WHAT YOU SHOULD DO: Keep the wording of every entry intact in your copy, and omit the pictures.

(STORED DATA Opens)

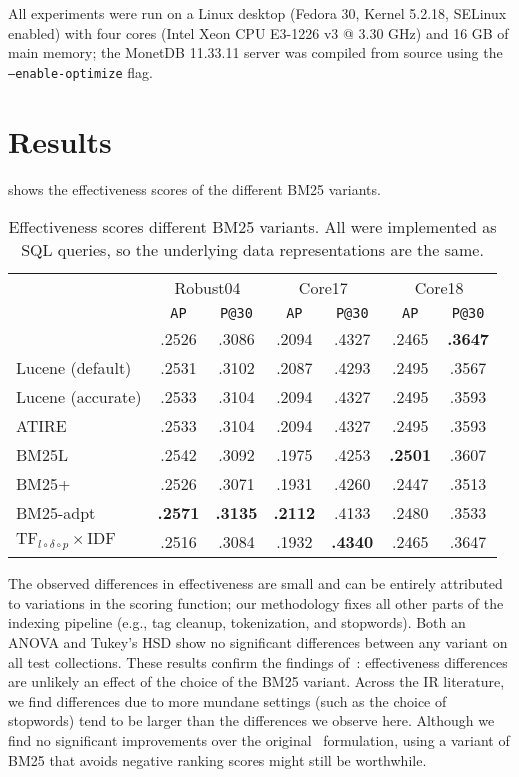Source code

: All experiments were run on a Linux desktop (Fedora 30, Kernel 5.2.18, SELinux enabled) with four cores (Intel Xeon CPU E3-1226 v3 @ 3.30 GHz) and 16 GB of main memory; the MonetDB 11.33.11 server was compiled from source using the \texttt{---enable-optimize} flag.

\section{Results}
 shows the effectiveness scores of the different BM25 variants.  
\begin{table}
	\centering
	\caption{Effectiveness scores different BM25 variants. All were implemented as SQL queries, so the underlying data representations are the same.}
	\label{bm25_variant_results}
	\begin{tabular}{l c c c c c c}
		\toprule
		&\multicolumn{2}{c}{Robust04}&\multicolumn{2}{c}{Core17}&\multicolumn{2}{c}{Core18}\\
		&\texttt{AP}&\texttt{P@30}&\texttt{AP}&\texttt{P@30}&\texttt{AP}&\texttt{P@30}\\
		\midrule
		{\small \citeauthor{bm25-robertson}} & .2526 & .3086 & .2094 & .4327 & .2465 & \textbf{.3647} \\ 
		{\small Lucene (default)} & .2531 & .3102 & .2087 & .4293 & .2495 & .3567 \\ 
		{\small Lucene (accurate)} & .2533 & .3104 & .2094 & .4327 & .2495 & .3593 \\ 
		{\small ATIRE} & .2533 & .3104 & .2094 & .4327 & .2495 & .3593 \\ 
		{\small BM25L} & .2542 & .3092 & .1975 & .4253 & \textbf{.2501} & .3607 \\ 
		{\small BM25+} & .2526 & .3071 & .1931 & .4260 & .2447 & .3513 \\ 
		{\small BM25-adpt} & \textbf{.2571} & \textbf{.3135} & \textbf{.2112} & .4133 & .2480 & .3533\\ 
		{\small $\text{TF}_{l\circ\delta\circ p}\times\text{IDF}$} & .2516 & .3084 & .1932 & \textbf{.4340} & .2465 & .3647\\ 
		\bottomrule
	\end{tabular}
\end{table}
The observed differences in effectiveness are small and can be entirely attributed to variations in the scoring function; our methodology fixes all other parts of the indexing pipeline (e.g., tag cleanup, tokenization, and stopwords). Both an ANOVA and Tukey’s HSD show no significant differences between any variant on all test collections. These results confirm the findings of~\citet{trotman-bm25}: effectiveness differences are unlikely an effect of the choice of the BM25 variant. Across the IR literature, we find differences due to more mundane settings (such as the choice of stopwords) tend to be larger than the differences we observe here. Although we find no significant improvements over the original~\citep{bm25-robertson} formulation, using a variant of BM25 that avoids negative ranking scores might still be worthwhile.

(STORED DATA Closes)

RESULT OF THIS TASK:
Source code

: All experiments were run on a Linux desktop (Fedora 30, Kernel 5.2.18, SELinux enabled) with four cores (Intel Xeon CPU E3-1226 v3 @ 3.30 GHz) and 16 GB of main memory; the MonetDB 11.33.11 server was compiled from source using the \texttt{---enable-optimize} flag.

\section{Results}
 shows the effectiveness scores of the different BM25 variants.  
\begin{table}
	\centering
	\caption{Effectiveness scores different BM25 variants. All were implemented as SQL queries, so the underlying data representations are the same.}
	\label{bm25_variant_results}
	\begin{tabular}{l c c c c c c}
		\toprule
		&\multicolumn{2}{c}{Robust04}&\multicolumn{2}{c}{Core17}&\multicolumn{2}{c}{Core18}\\
		&\texttt{AP}&\texttt{P@30}&\texttt{AP}&\texttt{P@30}&\texttt{AP}&\texttt{P@30}\\
		\midrule
		{\small \citeauthor{bm25-robertson}} & .2526 & .3086 & .2094 & .4327 & .2465 & \textbf{.3647} \\ 
		{\small Lucene (default)} & .2531 & .3102 & .2087 & .4293 & .2495 & .3567 \\ 
		{\small Lucene (accurate)} & .2533 & .3104 & .2094 & .4327 & .2495 & .3593 \\ 
		{\small ATIRE} & .2533 & .3104 & .2094 & .4327 & .2495 & .3593 \\ 
		{\small BM25L} & .2542 & .3092 & .1975 & .4253 & \textbf{.2501} & .3607 \\ 
		{\small BM25+} & .2526 & .3071 & .1931 & .4260 & .2447 & .3513 \\ 
		{\small BM25-adpt} & \textbf{.2571} & \textbf{.3135} & \textbf{.2112} & .4133 & .2480 & .3533\\ 
		{\small $\text{TF}_{l\circ\delta\circ p}\times\text{IDF}$} & .2516 & .3084 & .1932 & \textbf{.4340} & .2465 & .3647\\ 
		\bottomrule
	\end{tabular}
\end{table}
The observed differences in effectiveness are small and can be entirely attributed to variations in the scoring function; our methodology fixes all other parts of the indexing pipeline (e.g., tag cleanup, tokenization, and stopwords). Both an ANOVA and Tukey’s HSD show no significant differences between any variant on all test collections. These results confirm the findings of~\citet{trotman-bm25}: effectiveness differences are unlikely an effect of the choice of the BM25 variant. Across the IR literature, we find differences due to more mundane settings (such as the choice of stopwords) tend to be larger than the differences we observe here. Although we find no significant improvements over the original~\citep{bm25-robertson} formulation, using a variant of BM25 that avoids negative ranking scores might still be worthwhile.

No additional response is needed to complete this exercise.